Le match paraît déjà plié et le deuxième tiers se révelera un calvaire pour les Slovaques. Dès la 3e minute, Anton Karlsson brille encore et, de derrière la cage, trouve William Lagesson pour une lucarne (4-0, 22'44"). Dans la foulée, Robin Kovacs lance Daniel Muzito Bagenda qui manque sa chance. Les Slovaques tentent de timides attaques, la plus nette lorsque Adrian Holešínský déboule en échappée : mitaine de Soderström. Une succession de pénalités de part et d'autre casse un peu le rythme. Mais à la mi-match, la Suède, en cinq-contre-trois, assomme le match en quelques secondes. Anton Karlsson sert parfaitement Henrik Tornqvist pour sa troisième passe (5-0, 30'20"). La défense est aux abonnés absents et seize secondes plus tard, le jeu de puissance suédois termine le travail : Rasmus Andersson pour une passe longue, Daniel Muzito Bagenda en échappée qui gagne son duel du revers (6-0, 30'36"). Fin de match pour Škorvánek, remplacé par Pajpach, qui doit d'entrée sortir un tir de Nylander Altelius. La pénalité slovaque qui suit lui permet de briller sur une volée de Gustav Forsling, mais Nylander Altelius est au dessus du lot dans ce match, avec un tir sur réception d'une passe de Timashov venue de la droite (7-0, 33'16"). Pajpach, assiégé, sauve devant Mattson mais prend encore deux buts en quelques secondes. Muzito Bagenda déboule pour une nouvelle échappée et utilise une nouvelle fois le revers (8-0, 34'16"). Quarante secondes plus tard, le capitaine Anton Karlsson signe son 4e point du match avec un lancer de l'enclave en pleine lucarne (9-0, 34'56"). On en est à 25-8 en tirs... Les Slovaques sont acculés sur leur but en cette fin de tiers et concèdent encore une pénalité.

Celle-ci se prolonge au dernier tiers et les Suédois manquent le dixième à deux reprises, par Nylander Altelius, qui trouve le poteau gauche, puis Rasmus Andersson qui touche la transversale ! Les poteaux travaillent fort puisque sur le contre slovaque, Haščič, en échappée, voit son revers taper le métal également. Pajpach multiplie les arrêts au fil des minutes dans cette partie à sens unique. Il faut attendre la fin de partie pour que le score change, avec Oskar Lindblom à la conclusion d'un jeu à une touche de palet en supériorité (10-0, 56'20"). Andreas Englund termine le travail en toute fin de match (11-0, 58'36"). Juste après le but, Linus Soderström patine vers son banc : pour éviter la pénalité, il doit sortir et Adam Werner, arrivé le matin même de Suède suite à la blessure d'Eriksson, joue donc 1'30".

Joueurs du match : Henrik Tornqvist (Suède), Matus Sukel´ (Slovaquie).
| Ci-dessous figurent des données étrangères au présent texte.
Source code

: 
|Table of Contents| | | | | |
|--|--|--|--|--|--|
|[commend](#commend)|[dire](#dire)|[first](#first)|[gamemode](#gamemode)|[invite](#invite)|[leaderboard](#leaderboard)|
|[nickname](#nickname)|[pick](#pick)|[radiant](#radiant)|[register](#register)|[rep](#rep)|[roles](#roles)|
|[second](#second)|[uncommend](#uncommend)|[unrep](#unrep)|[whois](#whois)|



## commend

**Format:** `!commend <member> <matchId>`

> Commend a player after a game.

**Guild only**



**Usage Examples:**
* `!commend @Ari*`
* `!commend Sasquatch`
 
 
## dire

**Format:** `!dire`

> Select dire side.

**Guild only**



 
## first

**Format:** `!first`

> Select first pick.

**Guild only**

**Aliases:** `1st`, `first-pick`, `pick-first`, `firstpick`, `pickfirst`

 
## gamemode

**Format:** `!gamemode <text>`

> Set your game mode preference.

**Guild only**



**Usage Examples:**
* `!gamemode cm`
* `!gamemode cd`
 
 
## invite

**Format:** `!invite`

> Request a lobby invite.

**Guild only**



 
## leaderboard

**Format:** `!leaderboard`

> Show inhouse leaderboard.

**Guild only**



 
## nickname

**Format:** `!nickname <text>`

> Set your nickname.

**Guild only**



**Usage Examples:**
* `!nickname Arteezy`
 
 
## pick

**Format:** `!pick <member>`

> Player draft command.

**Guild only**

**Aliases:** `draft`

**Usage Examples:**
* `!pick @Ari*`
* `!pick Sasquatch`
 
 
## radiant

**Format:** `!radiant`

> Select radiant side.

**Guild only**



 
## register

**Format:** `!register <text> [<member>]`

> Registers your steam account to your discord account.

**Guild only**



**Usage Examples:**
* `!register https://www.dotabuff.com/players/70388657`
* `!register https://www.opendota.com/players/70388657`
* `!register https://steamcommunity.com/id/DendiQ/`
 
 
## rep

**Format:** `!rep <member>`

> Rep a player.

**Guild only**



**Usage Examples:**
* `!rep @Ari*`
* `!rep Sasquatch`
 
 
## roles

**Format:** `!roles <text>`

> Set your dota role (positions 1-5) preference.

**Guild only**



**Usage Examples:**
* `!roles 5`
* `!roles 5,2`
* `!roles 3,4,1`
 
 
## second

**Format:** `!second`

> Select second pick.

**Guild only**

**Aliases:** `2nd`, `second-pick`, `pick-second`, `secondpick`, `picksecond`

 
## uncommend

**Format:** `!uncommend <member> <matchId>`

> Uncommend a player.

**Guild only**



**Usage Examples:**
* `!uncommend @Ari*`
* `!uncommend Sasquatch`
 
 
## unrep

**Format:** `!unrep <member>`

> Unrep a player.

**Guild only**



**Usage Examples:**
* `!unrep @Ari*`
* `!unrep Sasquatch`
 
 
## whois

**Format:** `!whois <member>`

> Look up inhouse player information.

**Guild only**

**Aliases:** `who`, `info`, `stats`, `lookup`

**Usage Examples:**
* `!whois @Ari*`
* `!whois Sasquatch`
Suède : Soderstrom puis Werner à 58'36" – Forsling, Lagesson, Johnasson, Ollas Mattsson, Englund, Andersson – Tornqvist, Franzen, Kempe – Nylander Altelius, Holmstrom, Timashov – Karlsson A., Karlsson F., Lindblom – Olofsson, Muzito Bagenda, Kovacs, Elgestal
Slovaquie: Škorvánek puis Pajpach à 30'36" – Maier, Romančík, Koch, Jaroš, Bilík, Ivanič, Moravčík, Bajanik – Haščič, Halama, Holešínský – Paločko, Sukel´, Milý – Krasničan, Kratochvíla, Kundrát – Petráš, Adamčík, Ferleťák


Match pour la 5e place

Finlande 4-3 Suisse (fusillade) (0-1, 1-1, 2-1)
Vendredi 9 août 2013, 15h30 à Breclav.

Récapitulatif du score :
0-1 à 11'49" : Harlacher (Suter) sup. num.
0-2 à 24'26" : Klopfter (Suter) sup. num.
1-2 à 31'46" : Rantanen (Lammikko, Lamsa) sup. num.
1-3 à 49'38" : Suter (Kindschi)
2-3 à 51'33" : Lammikko (Lamsa, Raantanen) sup. num.
3-3 à 57'26" : Hopponen (Rantanen)

La Suisse entre bien dans le match et obtient quelques situations, par Kevin Fiala et Sin Schlapfter. Voutilainen reste solide. Le premier tir finlandais ne survient qu'à la 6e minute, mais Kevin Fehr doit alors sortir plusieurs palets difficiles. À la 10e minute, la première pénalité finlandaise offre plutôt deux situations dangereuses en infériorité. Kauppinen n'est pas revenu sur la glace qu'il est rejoint par Lamsa pour cinglage. La Suisse continue son jeu de puissance et finit par être récompensée par un but d'Edson Harlacher (0-1, 11'49"). Peu après, Voutilainen sauve son équipe en étendant la jambière pour bloquer l'échappée de Damian Riat. La première pénalité suisse en fin de tiers libère Rouhiainen pour deux tirs de la bleue, avant une ultime occasion signée Rantanen, servi par Sami Niku : Fehr gagne brillamment son duel.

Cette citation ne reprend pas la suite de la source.